I worry about people at aerospace companies (and some national laboratories) who tell me, "We need eight bytes of memory bandwidth for every flop, and all memory shared, or we're not buying a new system." They might have to wait even longer than the eight-track tape customer will. In contrast, BAE Systems is planning for an era when heterogeneous, hybrid computing is everywhere, memory bandwidth per flop is low and heading lower, multicore processors are universal, and so on. Instead of complaining about the technological limits we're experiencing, they're embracing them and designing around them.
Toyota is another example of an industry that "gets it." It is common practice to use high-productivity environments like MATLAB and Mathematica to prototype algorithms, and once the prototype works, convert it to C or Fortran for production use. Most of Toyota's computer-aided automotive design is done with personal systems running MATLAB, but they never bother to create a tuned, compiled version specific to their problems. Toyota's engineers quickly design complicated systems in the Simulink interactive graphical environment and test them out, essentially running a slow and inefficient interpretive language. To HPC veterans, that seems like a horrifyingly wasteful practice, but it's actually an example of excellent algorithm leadership: Their overall productivity is extremely high because their approach optimizes the engineer's utilization, not that of the computer.

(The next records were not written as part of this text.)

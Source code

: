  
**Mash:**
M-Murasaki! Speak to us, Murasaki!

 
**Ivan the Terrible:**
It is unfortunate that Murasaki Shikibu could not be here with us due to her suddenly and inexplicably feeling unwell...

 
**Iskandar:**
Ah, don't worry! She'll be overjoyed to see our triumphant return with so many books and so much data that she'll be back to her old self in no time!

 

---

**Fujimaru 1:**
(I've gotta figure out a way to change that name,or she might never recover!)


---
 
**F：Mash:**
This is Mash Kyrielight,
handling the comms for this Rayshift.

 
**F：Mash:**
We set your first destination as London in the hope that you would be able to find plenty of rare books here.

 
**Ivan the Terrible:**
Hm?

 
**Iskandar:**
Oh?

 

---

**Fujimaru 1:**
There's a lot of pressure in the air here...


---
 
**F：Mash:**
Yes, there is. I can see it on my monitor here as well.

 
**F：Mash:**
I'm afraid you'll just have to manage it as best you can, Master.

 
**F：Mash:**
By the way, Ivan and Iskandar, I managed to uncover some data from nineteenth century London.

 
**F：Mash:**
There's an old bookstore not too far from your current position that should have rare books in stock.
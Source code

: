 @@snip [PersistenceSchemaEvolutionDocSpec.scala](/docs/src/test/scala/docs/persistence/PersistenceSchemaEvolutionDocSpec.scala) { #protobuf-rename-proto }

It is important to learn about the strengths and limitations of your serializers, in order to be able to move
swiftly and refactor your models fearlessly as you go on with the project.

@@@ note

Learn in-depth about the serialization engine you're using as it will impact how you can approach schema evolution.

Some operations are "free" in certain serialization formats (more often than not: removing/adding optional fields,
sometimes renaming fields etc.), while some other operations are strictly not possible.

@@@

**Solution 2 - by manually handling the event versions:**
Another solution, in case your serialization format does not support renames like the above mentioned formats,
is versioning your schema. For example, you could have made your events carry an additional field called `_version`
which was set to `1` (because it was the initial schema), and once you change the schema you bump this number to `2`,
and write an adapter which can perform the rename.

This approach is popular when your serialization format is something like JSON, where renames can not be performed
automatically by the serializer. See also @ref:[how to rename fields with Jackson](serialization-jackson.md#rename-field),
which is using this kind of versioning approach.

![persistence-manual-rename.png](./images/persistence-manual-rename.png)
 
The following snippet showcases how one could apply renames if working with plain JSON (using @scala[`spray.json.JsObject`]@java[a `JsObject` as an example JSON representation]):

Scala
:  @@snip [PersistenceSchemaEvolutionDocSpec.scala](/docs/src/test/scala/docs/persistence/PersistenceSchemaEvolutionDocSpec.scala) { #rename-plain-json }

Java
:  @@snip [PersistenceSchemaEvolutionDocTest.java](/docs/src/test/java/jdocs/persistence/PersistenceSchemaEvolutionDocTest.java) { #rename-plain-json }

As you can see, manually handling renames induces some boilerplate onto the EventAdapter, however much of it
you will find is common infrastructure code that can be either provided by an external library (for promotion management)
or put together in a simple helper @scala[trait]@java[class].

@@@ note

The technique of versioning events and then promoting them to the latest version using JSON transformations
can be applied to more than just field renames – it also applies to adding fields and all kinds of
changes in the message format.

We may now be in an era when engineers can prototype software at a very high level, and then keep it that way. Users and high-level application programmers have always had the universal language of mathematics, and the domain-specific jargon of each field. MATLAB, Mathematica, Maple and similar environments make people much more productive by letting them express their problems in a human-centric way. Toyota's approach places the performance burden exactly where it should be: on the low-level programmers who build those environments, and on the hardware designers who are then free to craft ways to accelerate their most-used kernel operations.
Those eight-track tape players are gone, folks. They're not coming back, and neither are high performance computers "balanced" for the algorithms of decades ago. Leadership in high performance computing means the ability and willingness to let go of those old methods and seek new ones that exploit things that are now dirt cheap (floating point arithmetic, operations on regular arrays, memory) and avoid wasting things that are now very expensive: data motion, scalar control logic... and people's time.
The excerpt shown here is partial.